Data entries
--- --- ---
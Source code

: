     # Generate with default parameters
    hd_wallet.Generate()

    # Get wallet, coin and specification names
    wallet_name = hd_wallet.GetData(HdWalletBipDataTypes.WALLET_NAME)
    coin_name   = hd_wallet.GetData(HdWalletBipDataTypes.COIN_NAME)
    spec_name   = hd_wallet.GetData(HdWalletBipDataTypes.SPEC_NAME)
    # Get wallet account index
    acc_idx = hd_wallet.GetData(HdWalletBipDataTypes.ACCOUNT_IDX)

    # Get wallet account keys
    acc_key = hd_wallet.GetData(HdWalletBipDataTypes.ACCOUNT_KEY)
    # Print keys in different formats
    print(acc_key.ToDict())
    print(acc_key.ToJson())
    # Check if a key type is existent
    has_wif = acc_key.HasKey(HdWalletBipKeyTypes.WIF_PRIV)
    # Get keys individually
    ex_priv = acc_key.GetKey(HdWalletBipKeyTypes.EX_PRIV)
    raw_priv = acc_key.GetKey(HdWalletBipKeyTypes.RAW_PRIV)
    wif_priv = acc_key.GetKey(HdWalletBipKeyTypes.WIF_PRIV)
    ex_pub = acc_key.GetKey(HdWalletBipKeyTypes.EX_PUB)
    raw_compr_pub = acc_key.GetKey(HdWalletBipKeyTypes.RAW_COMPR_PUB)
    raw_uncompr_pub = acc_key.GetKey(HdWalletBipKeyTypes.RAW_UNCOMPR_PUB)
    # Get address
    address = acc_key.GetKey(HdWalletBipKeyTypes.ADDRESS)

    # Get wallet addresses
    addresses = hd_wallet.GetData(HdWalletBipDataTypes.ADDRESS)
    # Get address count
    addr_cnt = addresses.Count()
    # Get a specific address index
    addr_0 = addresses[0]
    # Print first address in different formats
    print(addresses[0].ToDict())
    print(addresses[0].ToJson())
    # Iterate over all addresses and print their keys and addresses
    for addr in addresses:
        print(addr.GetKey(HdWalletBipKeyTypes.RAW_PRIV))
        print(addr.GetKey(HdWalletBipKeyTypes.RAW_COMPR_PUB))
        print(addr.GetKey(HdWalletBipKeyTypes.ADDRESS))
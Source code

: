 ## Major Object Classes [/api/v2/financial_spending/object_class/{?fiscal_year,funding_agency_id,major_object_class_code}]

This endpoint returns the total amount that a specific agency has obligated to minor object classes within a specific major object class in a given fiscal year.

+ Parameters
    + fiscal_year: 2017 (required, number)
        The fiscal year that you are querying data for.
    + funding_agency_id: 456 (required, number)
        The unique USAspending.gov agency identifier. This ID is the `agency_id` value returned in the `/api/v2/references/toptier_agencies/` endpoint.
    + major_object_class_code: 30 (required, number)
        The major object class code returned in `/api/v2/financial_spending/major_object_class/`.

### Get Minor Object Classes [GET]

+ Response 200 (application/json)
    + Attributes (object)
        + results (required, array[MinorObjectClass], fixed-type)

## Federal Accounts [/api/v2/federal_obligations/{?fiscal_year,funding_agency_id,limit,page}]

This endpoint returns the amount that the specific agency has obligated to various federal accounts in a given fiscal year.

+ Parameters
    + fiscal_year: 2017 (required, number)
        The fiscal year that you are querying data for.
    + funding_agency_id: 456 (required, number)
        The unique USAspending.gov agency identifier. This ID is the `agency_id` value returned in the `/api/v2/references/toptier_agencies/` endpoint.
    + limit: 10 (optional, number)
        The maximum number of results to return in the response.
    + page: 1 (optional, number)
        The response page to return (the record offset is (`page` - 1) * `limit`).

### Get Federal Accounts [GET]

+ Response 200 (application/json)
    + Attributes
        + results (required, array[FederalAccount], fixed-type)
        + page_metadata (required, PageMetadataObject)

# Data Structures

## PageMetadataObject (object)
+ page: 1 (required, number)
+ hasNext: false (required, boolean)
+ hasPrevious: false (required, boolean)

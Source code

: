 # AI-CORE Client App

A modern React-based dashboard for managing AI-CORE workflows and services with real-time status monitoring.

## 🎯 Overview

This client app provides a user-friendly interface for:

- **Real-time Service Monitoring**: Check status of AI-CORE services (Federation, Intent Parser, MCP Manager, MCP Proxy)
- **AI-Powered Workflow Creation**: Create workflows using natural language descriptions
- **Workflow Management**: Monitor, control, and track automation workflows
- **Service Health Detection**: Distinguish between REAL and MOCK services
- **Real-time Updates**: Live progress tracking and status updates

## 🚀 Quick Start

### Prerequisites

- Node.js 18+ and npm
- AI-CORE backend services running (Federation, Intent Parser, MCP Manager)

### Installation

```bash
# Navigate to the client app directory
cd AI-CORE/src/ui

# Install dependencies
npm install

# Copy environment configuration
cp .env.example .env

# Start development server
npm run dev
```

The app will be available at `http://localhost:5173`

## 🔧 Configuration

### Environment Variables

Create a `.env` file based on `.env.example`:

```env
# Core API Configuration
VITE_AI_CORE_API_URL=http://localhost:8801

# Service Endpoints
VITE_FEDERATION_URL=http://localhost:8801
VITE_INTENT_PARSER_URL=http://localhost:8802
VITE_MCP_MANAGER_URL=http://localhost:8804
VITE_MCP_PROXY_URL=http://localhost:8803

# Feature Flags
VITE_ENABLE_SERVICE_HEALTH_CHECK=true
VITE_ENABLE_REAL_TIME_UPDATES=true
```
--- --- ---
Task to complete: Retype the entries shown above. Keep every word exactly as it is.

Reply:
Source code

:     # Generate with default parameters
    hd_wallet.Generate()

    # Get wallet, coin and specification names
    wallet_name = hd_wallet.GetData(HdWalletBipDataTypes.WALLET_NAME)
    coin_name   = hd_wallet.GetData(HdWalletBipDataTypes.COIN_NAME)
    spec_name   = hd_wallet.GetData(HdWalletBipDataTypes.SPEC_NAME)
    # Get wallet account index
    acc_idx = hd_wallet.GetData(HdWalletBipDataTypes.ACCOUNT_IDX)

    # Get wallet account keys
    acc_key = hd_wallet.GetData(HdWalletBipDataTypes.ACCOUNT_KEY)
    # Print keys in different formats
    print(acc_key.ToDict())
    print(acc_key.ToJson())
    # Check if a key type is existent
    has_wif = acc_key.HasKey(HdWalletBipKeyTypes.WIF_PRIV)
    # Get keys individually
    ex_priv = acc_key.GetKey(HdWalletBipKeyTypes.EX_PRIV)
    raw_priv = acc_key.GetKey(HdWalletBipKeyTypes.RAW_PRIV)
    wif_priv = acc_key.GetKey(HdWalletBipKeyTypes.WIF_PRIV)
    ex_pub = acc_key.GetKey(HdWalletBipKeyTypes.EX_PUB)
    raw_compr_pub = acc_key.GetKey(HdWalletBipKeyTypes.RAW_COMPR_PUB)
    raw_uncompr_pub = acc_key.GetKey(HdWalletBipKeyTypes.RAW_UNCOMPR_PUB)
    # Get address
    address = acc_key.GetKey(HdWalletBipKeyTypes.ADDRESS)

    # Get wallet addresses
    addresses = hd_wallet.GetData(HdWalletBipDataTypes.ADDRESS)
    # Get address count
    addr_cnt = addresses.Count()
    # Get a specific address index
    addr_0 = addresses[0]
    # Print first address in different formats
    print(addresses[0].ToDict())
    print(addresses[0].ToJson())
    # Iterate over all addresses and print their keys and addresses
    for addr in addresses:
        print(addr.GetKey(HdWalletBipKeyTypes.RAW_PRIV))
        print(addr.GetKey(HdWalletBipKeyTypes.RAW_COMPR_PUB))
        print(addr.GetKey(HdWalletBipKeyTypes.ADDRESS))
Source code

: ## Major Object Classes [/api/v2/financial_spending/object_class/{?fiscal_year,funding_agency_id,major_object_class_code}]

This endpoint returns the total amount that a specific agency has obligated to minor object classes within a specific major object class in a given fiscal year.

+ Parameters
    + fiscal_year: 2017 (required, number)
        The fiscal year that you are querying data for.
    + funding_agency_id: 456 (required, number)
        The unique USAspending.gov agency identifier. This ID is the `agency_id` value returned in the `/api/v2/references/toptier_agencies/` endpoint.
    + major_object_class_code: 30 (required, number)
        The major object class code returned in `/api/v2/financial_spending/major_object_class/`.

### Get Minor Object Classes [GET]

+ Response 200 (application/json)
    + Attributes (object)
        + results (required, array[MinorObjectClass], fixed-type)

## Federal Accounts [/api/v2/federal_obligations/{?fiscal_year,funding_agency_id,limit,page}]

This endpoint returns the amount that the specific agency has obligated to various federal accounts in a given fiscal year.

+ Parameters
    + fiscal_year: 2017 (required, number)
        The fiscal year that you are querying data for.
    + funding_agency_id: 456 (required, number)
        The unique USAspending.gov agency identifier. This ID is the `agency_id` value returned in the `/api/v2/references/toptier_agencies/` endpoint.
    + limit: 10 (optional, number)
        The maximum number of results to return in the response.
    + page: 1 (optional, number)
        The response page to return (the record offset is (`page` - 1) * `limit`).

### Get Federal Accounts [GET]

+ Response 200 (application/json)
    + Attributes
        + results (required, array[FederalAccount], fixed-type)
        + page_metadata (required, PageMetadataObject)

# Data Structures

## PageMetadataObject (object)
+ page: 1 (required, number)
+ hasNext: false (required, boolean)
+ hasPrevious: false (required, boolean)

Source code

: # AI-CORE Client App

A modern React-based dashboard for managing AI-CORE workflows and services with real-time status monitoring.

## 🎯 Overview

This client app provides a user-friendly interface for:

- **Real-time Service Monitoring**: Check status of AI-CORE services (Federation, Intent Parser, MCP Manager, MCP Proxy)
- **AI-Powered Workflow Creation**: Create workflows using natural language descriptions
- **Workflow Management**: Monitor, control, and track automation workflows
- **Service Health Detection**: Distinguish between REAL and MOCK services
- **Real-time Updates**: Live progress tracking and status updates

## 🚀 Quick Start

### Prerequisites

- Node.js 18+ and npm
- AI-CORE backend services running (Federation, Intent Parser, MCP Manager)

### Installation

```bash
# Navigate to the client app directory
cd AI-CORE/src/ui

# Install dependencies
npm install

# Copy environment configuration
cp .env.example .env

# Start development server
npm run dev
```

The app will be available at `http://localhost:5173`

## 🔧 Configuration

### Environment Variables

Create a `.env` file based on `.env.example`:

```env
# Core API Configuration
VITE_AI_CORE_API_URL=http://localhost:8801

# Service Endpoints
VITE_FEDERATION_URL=http://localhost:8801
VITE_INTENT_PARSER_URL=http://localhost:8802
VITE_MCP_MANAGER_URL=http://localhost:8804
VITE_MCP_PROXY_URL=http://localhost:8803

# Feature Flags
VITE_ENABLE_SERVICE_HEALTH_CHECK=true
VITE_ENABLE_REAL_TIME_UPDATES=true
```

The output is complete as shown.